Given records START
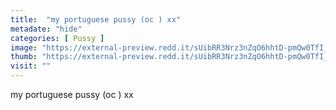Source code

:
 ```yaml
---
title:  "my portuguese pussy (oc ) xx"
metadate: "hide"
categories: [ Pussy ]
image: "https://external-preview.redd.it/sUibRR3Nrz3nZqO6hhtD-pmQw0TfI_Hf-NyalxGMTAA.jpg?auto=webp&s=7b528da7879473a363350457265c58a0eda7caff"
thumb: "https://external-preview.redd.it/sUibRR3Nrz3nZqO6hhtD-pmQw0TfI_Hf-NyalxGMTAA.jpg?width=1080&crop=smart&auto=webp&s=2d2c6bb590e6987eafb7a1daa2ec32c1211005e4"
visit: ""
---
```

my portuguese pussy (oc ) xx
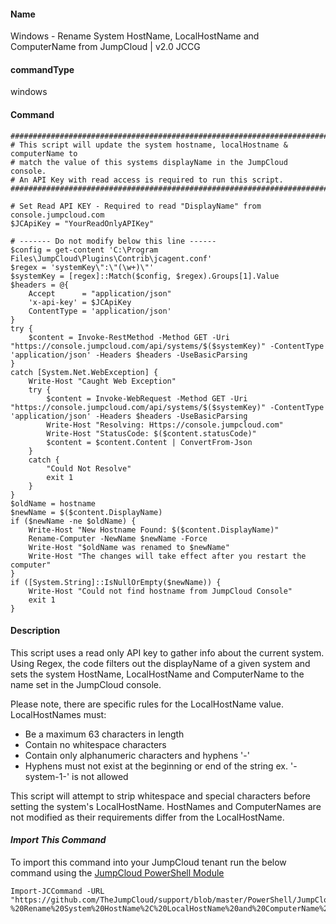 #### Name

Windows - Rename System HostName, LocalHostName and ComputerName from JumpCloud | v2.0 JCCG

#### commandType

windows

#### Command

```
################################################################################
# This script will update the system hostname, localHostname & computerName to
# match the value of this systems displayName in the JumpCloud console.
# An API Key with read access is required to run this script.
################################################################################

# Set Read API KEY - Required to read "DisplayName" from console.jumpcloud.com
$JCApiKey = "YourReadOnlyAPIKey"

# ------- Do not modify below this line ------
$config = get-content 'C:\Program Files\JumpCloud\Plugins\Contrib\jcagent.conf'
$regex = 'systemKey\":\"(\w+)\"'
$systemKey = [regex]::Match($config, $regex).Groups[1].Value
$headers = @{
    Accept      = "application/json"
    'x-api-key' = $JCApiKey
    ContentType = 'application/json'
}
try {
    $content = Invoke-RestMethod -Method GET -Uri "https://console.jumpcloud.com/api/systems/$($systemKey)" -ContentType 'application/json' -Headers $headers -UseBasicParsing
}
catch [System.Net.WebException] {
    Write-Host "Caught Web Exception"
    try {
        $content = Invoke-WebRequest -Method GET -Uri "https://console.jumpcloud.com/api/systems/$($systemKey)" -ContentType 'application/json' -Headers $headers -UseBasicParsing
        Write-Host "Resolving: Https://console.jumpcloud.com"
        Write-Host "StatusCode: $($content.statusCode)"
        $content = $content.Content | ConvertFrom-Json
    }
    catch {
        "Could Not Resolve"
        exit 1
    }
}
$oldName = hostname
$newName = $($content.DisplayName)
if ($newName -ne $oldName) {
    Write-Host "New Hostname Found: $($content.DisplayName)"
    Rename-Computer -NewName $newName -Force
    Write-Host "$oldName was renamed to $newName"
    Write-Host "The changes will take effect after you restart the computer"
}
if ([System.String]::IsNullOrEmpty($newName)) {
    Write-Host "Could not find hostname from JumpCloud Console"
    exit 1
}
```

#### Description

This script uses a read only API key to gather info about the current system. Using Regex, the code filters out the displayName of a given system and sets the system HostName, LocalHostName and ComputerName to the name set in the JumpCloud console.

Please note, there are specific rules for the LocalHostName value. LocalHostNames must:

- Be a maximum 63 characters in length
- Contain no whitespace characters
- Contain only alphanumeric characters and hyphens '-'
- Hyphens must not exist at the beginning or end of the string ex. '-system-1-' is not allowed

This script will attempt to strip whitespace and special characters before setting the system's LocalHostName. HostNames and ComputerNames are not modified as their requirements differ from the LocalHostName.

#### _Import This Command_

To import this command into your JumpCloud tenant run the below command using the [JumpCloud PowerShell Module](https://github.com/TheJumpCloud/support/wiki/Installing-the-JumpCloud-PowerShell-Module)

```
Import-JCCommand -URL "https://github.com/TheJumpCloud/support/blob/master/PowerShell/JumpCloud%20Commands%20Gallery/Windows%20Commands/Windows%20-%20Rename%20System%20HostName%2C%20LocalHostName%20and%20ComputerName%20from%20JumpCloud.md"
```
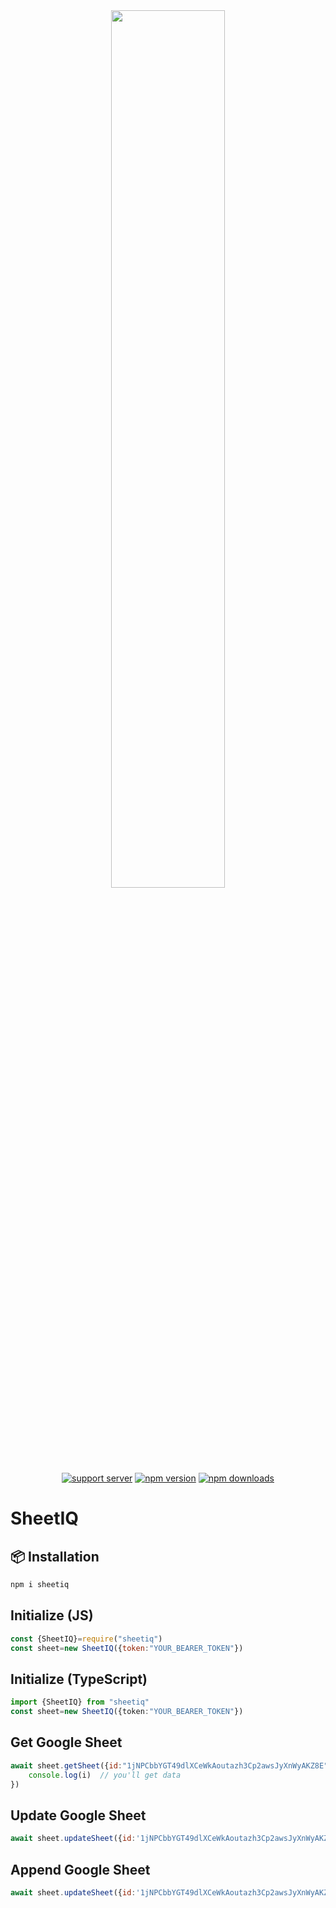 <div align="center">
    <img src="https://docapi.datafetchpro.com/featured_google_api.png" width="60%" />
    <br />
    <a href="https://ctrl.lol/discord"><img src="https://img.shields.io/discord/1397785576253423616?color=5865F2&logo=discord&logoColor=white" alt="support server" /></a>
    <a href="https://www.npmjs.com/package/sheetiq"><img src="https://img.shields.io/npm/v/sheetiq?maxAge=3600" alt="npm version" /></a>
    <a href="https://www.npmjs.com/package/sheetiq"><img src="https://img.shields.io/npm/dt/sheetiq?maxAge=3600" alt="npm downloads" /></a>
</div>

# SheetIQ



## 📦 Installation

```bash
npm i sheetiq
```

## Initialize  (JS)
```js
const {SheetIQ}=require("sheetiq")
const sheet=new SheetIQ({token:"YOUR_BEARER_TOKEN"})
```
## Initialize  (TypeScript)
```ts
import {SheetIQ} from "sheetiq"
const sheet=new SheetIQ({token:"YOUR_BEARER_TOKEN"})
```
## Get Google Sheet
```js
await sheet.getSheet({id:"1jNPCbbYGT49dlXCeWkAoutazh3Cp2awsJyXnWyAKZ8E",range:"Sheet1"}).then(i=>{
    console.log(i)  // you'll get data 
})
```
## Update Google Sheet
```js
await sheet.updateSheet({id:'1jNPCbbYGT49dlXCeWkAoutazh3Cp2awsJyXnWyAKZ8E',range:"Sheet1",data:[["example@gmail.com"]],type:"update"})
```

## Append Google Sheet
```js
await sheet.updateSheet({id:'1jNPCbbYGT49dlXCeWkAoutazh3Cp2awsJyXnWyAKZ8E',range:"Sheet1",data:[["example@gmail.com"]],type:"append"})
```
Given records END
:: Instructions for the task ::
Starting with the top line, write out all the data above exactly; keep the pictures out.

:: Exercise solution ::
Source code

:
 ```yaml
---
title:  "my portuguese pussy (oc ) xx"
metadate: "hide"
categories: [ Pussy ]
image: "https://external-preview.redd.it/sUibRR3Nrz3nZqO6hhtD-pmQw0TfI_Hf-NyalxGMTAA.jpg?auto=webp&s=7b528da7879473a363350457265c58a0eda7caff"
thumb: "https://external-preview.redd.it/sUibRR3Nrz3nZqO6hhtD-pmQw0TfI_Hf-NyalxGMTAA.jpg?width=1080&crop=smart&auto=webp&s=2d2c6bb590e6987eafb7a1daa2ec32c1211005e4"
visit: ""
---
```

my portuguese pussy (oc ) xx
 #### Name

Windows - Rename System HostName, LocalHostName and ComputerName from JumpCloud | v2.0 JCCG

#### commandType

windows

#### Command

```
################################################################################
# This script will update the system hostname, localHostname & computerName to
# match the value of this systems displayName in the JumpCloud console.
# An API Key with read access is required to run this script.
################################################################################

# Set Read API KEY - Required to read "DisplayName" from console.jumpcloud.com
$JCApiKey = "YourReadOnlyAPIKey"

# ------- Do not modify below this line ------
$config = get-content 'C:\Program Files\JumpCloud\Plugins\Contrib\jcagent.conf'
$regex = 'systemKey\":\"(\w+)\"'
$systemKey = [regex]::Match($config, $regex).Groups[1].Value
$headers = @{
    Accept      = "application/json"
    'x-api-key' = $JCApiKey
    ContentType = 'application/json'
}
try {
    $content = Invoke-RestMethod -Method GET -Uri "https://console.jumpcloud.com/api/systems/$($systemKey)" -ContentType 'application/json' -Headers $headers -UseBasicParsing
}
catch [System.Net.WebException] {
    Write-Host "Caught Web Exception"
    try {
        $content = Invoke-WebRequest -Method GET -Uri "https://console.jumpcloud.com/api/systems/$($systemKey)" -ContentType 'application/json' -Headers $headers -UseBasicParsing
        Write-Host "Resolving: Https://console.jumpcloud.com"
        Write-Host "StatusCode: $($content.statusCode)"
        $content = $content.Content | ConvertFrom-Json
    }
    catch {
        "Could Not Resolve"
        exit 1
    }
}
$oldName = hostname
$newName = $($content.DisplayName)
if ($newName -ne $oldName) {
    Write-Host "New Hostname Found: $($content.DisplayName)"
    Rename-Computer -NewName $newName -Force
    Write-Host "$oldName was renamed to $newName"
    Write-Host "The changes will take effect after you restart the computer"
}
if ([System.String]::IsNullOrEmpty($newName)) {
    Write-Host "Could not find hostname from JumpCloud Console"
    exit 1
}
```

#### Description

This script uses a read only API key to gather info about the current system. Using Regex, the code filters out the displayName of a given system and sets the system HostName, LocalHostName and ComputerName to the name set in the JumpCloud console.

Please note, there are specific rules for the LocalHostName value. LocalHostNames must:

- Be a maximum 63 characters in length
- Contain no whitespace characters
- Contain only alphanumeric characters and hyphens '-'
- Hyphens must not exist at the beginning or end of the string ex. '-system-1-' is not allowed

This script will attempt to strip whitespace and special characters before setting the system's LocalHostName. HostNames and ComputerNames are not modified as their requirements differ from the LocalHostName.

#### _Import This Command_

To import this command into your JumpCloud tenant run the below command using the [JumpCloud PowerShell Module](https://github.com/TheJumpCloud/support/wiki/Installing-the-JumpCloud-PowerShell-Module)

```
Import-JCCommand -URL "https://github.com/TheJumpCloud/support/blob/master/PowerShell/JumpCloud%20Commands%20Gallery/Windows%20Commands/Windows%20-%20Rename%20System%20HostName%2C%20LocalHostName%20and%20ComputerName%20from%20JumpCloud.md"
```
 <div align="center">
    <img src="https://docapi.datafetchpro.com/featured_google_api.png" width="60%" />
    <br />
    <a href="https://ctrl.lol/discord"><img src="https://img.shields.io/discord/1397785576253423616?color=5865F2&logo=discord&logoColor=white" alt="support server" /></a>
    <a href="https://www.npmjs.com/package/sheetiq"><img src="https://img.shields.io/npm/v/sheetiq?maxAge=3600" alt="npm version" /></a>
    <a href="https://www.npmjs.com/package/sheetiq"><img src="https://img.shields.io/npm/dt/sheetiq?maxAge=3600" alt="npm downloads" /></a>
</div>

# SheetIQ



## 📦 Installation

```bash
npm i sheetiq
```

## Initialize  (JS)
```js
const {SheetIQ}=require("sheetiq")
const sheet=new SheetIQ({token:"YOUR_BEARER_TOKEN"})
```
## Initialize  (TypeScript)
```ts
import {SheetIQ} from "sheetiq"
const sheet=new SheetIQ({token:"YOUR_BEARER_TOKEN"})
```
## Get Google Sheet
```js
await sheet.getSheet({id:"1jNPCbbYGT49dlXCeWkAoutazh3Cp2awsJyXnWyAKZ8E",range:"Sheet1"}).then(i=>{
    console.log(i)  // you'll get data 
})
```
## Update Google Sheet
```js
await sheet.updateSheet({id:'1jNPCbbYGT49dlXCeWkAoutazh3Cp2awsJyXnWyAKZ8E',range:"Sheet1",data:[["example@gmail.com"]],type:"update"})
```

## Append Google Sheet
```js
await sheet.updateSheet({id:'1jNPCbbYGT49dlXCeWkAoutazh3Cp2awsJyXnWyAKZ8E',range:"Sheet1",data:[["example@gmail.com"]],type:"append"})
```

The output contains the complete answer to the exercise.